- Opening Delimiter -

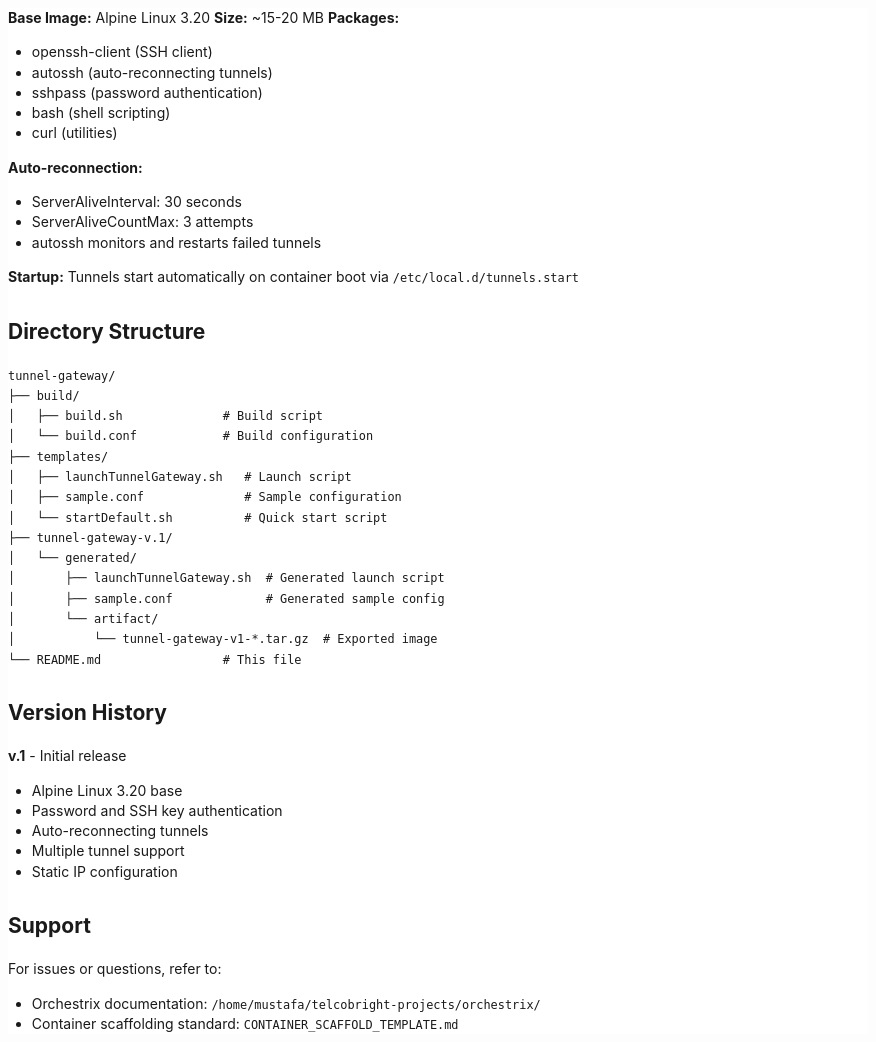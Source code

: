 **Base Image:** Alpine Linux 3.20
**Size:** ~15-20 MB
**Packages:**
- openssh-client (SSH client)
- autossh (auto-reconnecting tunnels)
- sshpass (password authentication)
- bash (shell scripting)
- curl (utilities)

**Auto-reconnection:**
- ServerAliveInterval: 30 seconds
- ServerAliveCountMax: 3 attempts
- autossh monitors and restarts failed tunnels

**Startup:** Tunnels start automatically on container boot via `/etc/local.d/tunnels.start`

## Directory Structure

```
tunnel-gateway/
├── build/
│   ├── build.sh              # Build script
│   └── build.conf            # Build configuration
├── templates/
│   ├── launchTunnelGateway.sh   # Launch script
│   ├── sample.conf              # Sample configuration
│   └── startDefault.sh          # Quick start script
├── tunnel-gateway-v.1/
│   └── generated/
│       ├── launchTunnelGateway.sh  # Generated launch script
│       ├── sample.conf             # Generated sample config
│       └── artifact/
│           └── tunnel-gateway-v1-*.tar.gz  # Exported image
└── README.md                 # This file
```

## Version History

**v.1** - Initial release
- Alpine Linux 3.20 base
- Password and SSH key authentication
- Auto-reconnecting tunnels
- Multiple tunnel support
- Static IP configuration

## Support

For issues or questions, refer to:
- Orchestrix documentation: `/home/mustafa/telcobright-projects/orchestrix/`
- Container scaffolding standard: `CONTAINER_SCAFFOLD_TEMPLATE.md`

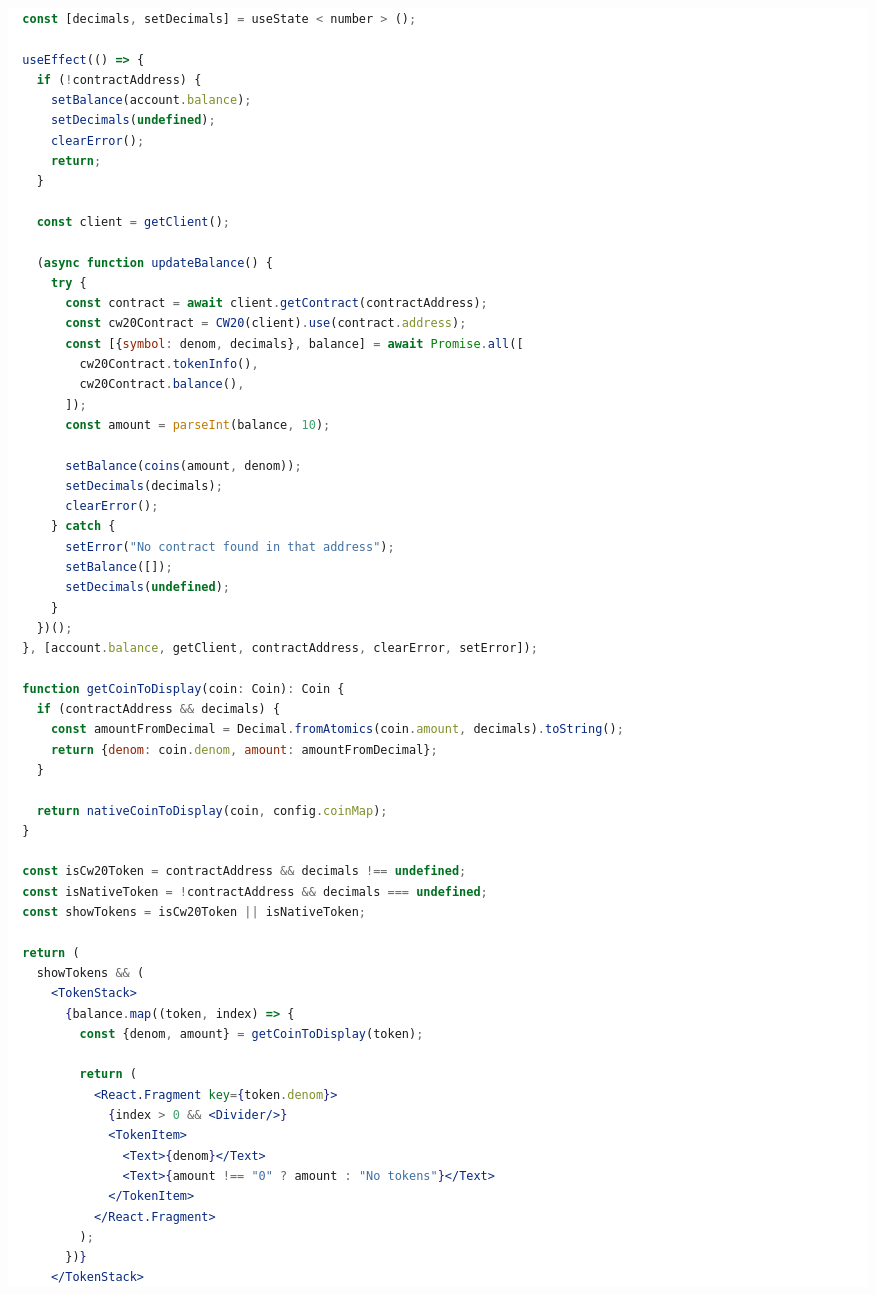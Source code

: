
 ```jsx
  const [decimals, setDecimals] = useState < number > ();

  useEffect(() => {
    if (!contractAddress) {
      setBalance(account.balance);
      setDecimals(undefined);
      clearError();
      return;
    }

    const client = getClient();

    (async function updateBalance() {
      try {
        const contract = await client.getContract(contractAddress);
        const cw20Contract = CW20(client).use(contract.address);
        const [{symbol: denom, decimals}, balance] = await Promise.all([
          cw20Contract.tokenInfo(),
          cw20Contract.balance(),
        ]);
        const amount = parseInt(balance, 10);

        setBalance(coins(amount, denom));
        setDecimals(decimals);
        clearError();
      } catch {
        setError("No contract found in that address");
        setBalance([]);
        setDecimals(undefined);
      }
    })();
  }, [account.balance, getClient, contractAddress, clearError, setError]);

  function getCoinToDisplay(coin: Coin): Coin {
    if (contractAddress && decimals) {
      const amountFromDecimal = Decimal.fromAtomics(coin.amount, decimals).toString();
      return {denom: coin.denom, amount: amountFromDecimal};
    }

    return nativeCoinToDisplay(coin, config.coinMap);
  }

  const isCw20Token = contractAddress && decimals !== undefined;
  const isNativeToken = !contractAddress && decimals === undefined;
  const showTokens = isCw20Token || isNativeToken;

  return (
    showTokens && (
      <TokenStack>
        {balance.map((token, index) => {
          const {denom, amount} = getCoinToDisplay(token);

          return (
            <React.Fragment key={token.denom}>
              {index > 0 && <Divider/>}
              <TokenItem>
                <Text>{denom}</Text>
                <Text>{amount !== "0" ? amount : "No tokens"}</Text>
              </TokenItem>
            </React.Fragment>
          );
        })}
      </TokenStack>
```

- Closing Delimiter -

• [WORK REQUIRED]
Reprint the data verbatim, pictures excluded.

• [ANSWER SPACE]
Source code

: **Base Image:** Alpine Linux 3.20
**Size:** ~15-20 MB
**Packages:**
- openssh-client (SSH client)
- autossh (auto-reconnecting tunnels)
- sshpass (password authentication)
- bash (shell scripting)
- curl (utilities)

**Auto-reconnection:**
- ServerAliveInterval: 30 seconds
- ServerAliveCountMax: 3 attempts
- autossh monitors and restarts failed tunnels

**Startup:** Tunnels start automatically on container boot via `/etc/local.d/tunnels.start`

## Directory Structure

```
tunnel-gateway/
├── build/
│   ├── build.sh              # Build script
│   └── build.conf            # Build configuration
├── templates/
│   ├── launchTunnelGateway.sh   # Launch script
│   ├── sample.conf              # Sample configuration
│   └── startDefault.sh          # Quick start script
├── tunnel-gateway-v.1/
│   └── generated/
│       ├── launchTunnelGateway.sh  # Generated launch script
│       ├── sample.conf             # Generated sample config
│       └── artifact/
│           └── tunnel-gateway-v1-*.tar.gz  # Exported image
└── README.md                 # This file
```

## Version History

**v.1** - Initial release
- Alpine Linux 3.20 base
- Password and SSH key authentication
- Auto-reconnecting tunnels
- Multiple tunnel support
- Static IP configuration

## Support

For issues or questions, refer to:
- Orchestrix documentation: `/home/mustafa/telcobright-projects/orchestrix/`
- Container scaffolding standard: `CONTAINER_SCAFFOLD_TEMPLATE.md`

Source code

:
 ```jsx
  const [decimals, setDecimals] = useState < number > ();

  useEffect(() => {
    if (!contractAddress) {
      setBalance(account.balance);
      setDecimals(undefined);
      clearError();
      return;
    }

    const client = getClient();

    (async function updateBalance() {
      try {
        const contract = await client.getContract(contractAddress);
        const cw20Contract = CW20(client).use(contract.address);
        const [{symbol: denom, decimals}, balance] = await Promise.all([
          cw20Contract.tokenInfo(),
          cw20Contract.balance(),
        ]);
        const amount = parseInt(balance, 10);

        setBalance(coins(amount, denom));
        setDecimals(decimals);
        clearError();
      } catch {
        setError("No contract found in that address");
        setBalance([]);
        setDecimals(undefined);
      }
    })();
  }, [account.balance, getClient, contractAddress, clearError, setError]);

  function getCoinToDisplay(coin: Coin): Coin {
    if (contractAddress && decimals) {
      const amountFromDecimal = Decimal.fromAtomics(coin.amount, decimals).toString();
      return {denom: coin.denom, amount: amountFromDecimal};
    }

    return nativeCoinToDisplay(coin, config.coinMap);
  }

  const isCw20Token = contractAddress && decimals !== undefined;
  const isNativeToken = !contractAddress && decimals === undefined;
  const showTokens = isCw20Token || isNativeToken;

  return (
    showTokens && (
      <TokenStack>
        {balance.map((token, index) => {
          const {denom, amount} = getCoinToDisplay(token);

          return (
            <React.Fragment key={token.denom}>
              {index > 0 && <Divider/>}
              <TokenItem>
                <Text>{denom}</Text>
                <Text>{amount !== "0" ? amount : "No tokens"}</Text>
              </TokenItem>
            </React.Fragment>
          );
        })}
      </TokenStack>
```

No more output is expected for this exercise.